Up until a few years ago, the scientific community presumed glyphosate—the chemical in Roundup—to be harmless to insects and other animals because it targets an enzyme only found in plants and microorganisms,” as researchers from University of Texas at Austin put it in a 2018 paper. But those same researchers found that most bee gut bacteria contain the enzyme targeted by glyphosate,” warning that exposing bees to glyphosate alters the bee gut community and increases susceptibility to infection by opportunistic pathogens,” exposing a possible role of this chemical in colony decline.” Colony decline, in turn, endangers future harvests, which currently depend on rotating, rented supersquads of honey bee pollinizers for fruit and vegetables. The worst part is that glyphosate is certainly less harmful than chemicals like dicamba and 2,4-D which, as Roundup’s efficacy begins to flag, are being recirculated into the agronomic system.

As the effects of these unsustainable practices and global warming accumulate, harvests are growing more uncertain. Thanksgivings traditions of sloth and excess may soon be a whimsical memory. But policy helped create these problems; slowly, policy can unwind them. A reinvigorated regulatory state could ban harmful chemicals in the name of human and environmental safety, break up meat oligopolies, and speed investigations and prosecutions for price fixing and other misbehavior. The Department of Labor could do more to protect agricultural and meat-processing workers and their unions. An agriculture-focused trust-busting office gutted during the Trump years needs to be restored and empowered. And the Environmental Protection Agency needs to target industrial animal operations for restrictions under the Clean Air and Clean Water Acts. The Department of Agriculture can retire millions of acres of land not necessary for food, in the quick stroke of a pen making incredible progress rebuilding biodiversity in prairie and desert ecosystems we all depend on. And California needs water rationing that prioritizes human subsistence over the profits of a single family of billionaires. The possibilities are endless and inspiring.

Like other environmental crises, the history of bad American agricultural policy is filled with racism. Cory Booker, Kirsten Gillibrand, and Elizabeth Warren introduced a bill this week that would reallocate farmland to Black farmers at an unprecedented scale, reversing a trend more than a century long of discrimination and violence, aided and abetted by the federal government. Just Tuesday, a new study estimated that 1 percent of the world’s landowners—the same corporations that create and profit from pandemics and climate change—dominate 70 percent of global farmland.

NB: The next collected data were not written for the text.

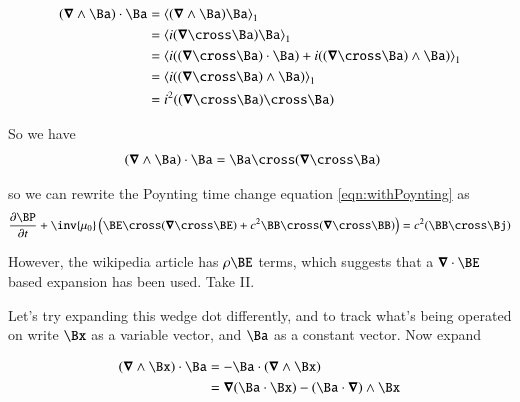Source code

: \documentclass{article}
\begin{document}
\begin{align*}
(\spacegrad \wedge \Ba) \cdot \Ba
&= \gpgradeone{(\spacegrad \wedge \Ba) \Ba } \\
&= \gpgradeone{i (\spacegrad \cross \Ba) \Ba } \\
&= \gpgradeone{i ((\spacegrad \cross \Ba) \cdot \Ba) + i ((\spacegrad \cross \Ba) \wedge \Ba) } \\
&= \gpgradeone{i ((\spacegrad \cross \Ba) \wedge \Ba) } \\
&= i^2 ((\spacegrad \cross \Ba) \cross \Ba) \\
\end{align*}

So we have
\begin{align}
(\spacegrad \wedge \Ba) \cdot \Ba &= \Ba \cross (\spacegrad \cross \Ba)
\end{align}

so we can rewrite the Poynting time change equation \ref{eqn:withPoynting} as
\begin{align}
\PD{t}{\BP} + \inv{\mu_0}
\left( \BE \cross (\spacegrad \cross \BE) + c^2 \BB \cross (\spacegrad \cross \BB) \right)
 = c^2 (\BB \cross \Bj)
\end{align}

However, the wikipedia article has $\rho \BE$ terms, which suggests that a $\spacegrad \cdot \BE$ based expansion has been used.  Take II.

Let's try expanding this wedge dot differently, and to track what's being operated on write $\Bx$ as a variable vector, and
$\Ba$ as a constant vector.  Now expand

\begin{align*}
(\spacegrad \wedge \Bx) \cdot \Ba
&= - \Ba \cdot (\spacegrad \wedge \Bx) \\
&= \spacegrad (\Ba \cdot \Bx) - (\Ba \cdot \spacegrad) \wedge \Bx \\
\end{align*}
\end{document}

As megacorporations and asset managers tighten their grip on the world’s depleting resources, confronting the ugly legacy of white supremacy and returning control to communities who care about their children’s futures should in fact be one of the most urgent priorities for both the environment and food security. One day, a new generation could gather at tables to celebrate these decisions, grateful they have less to fear than we have today.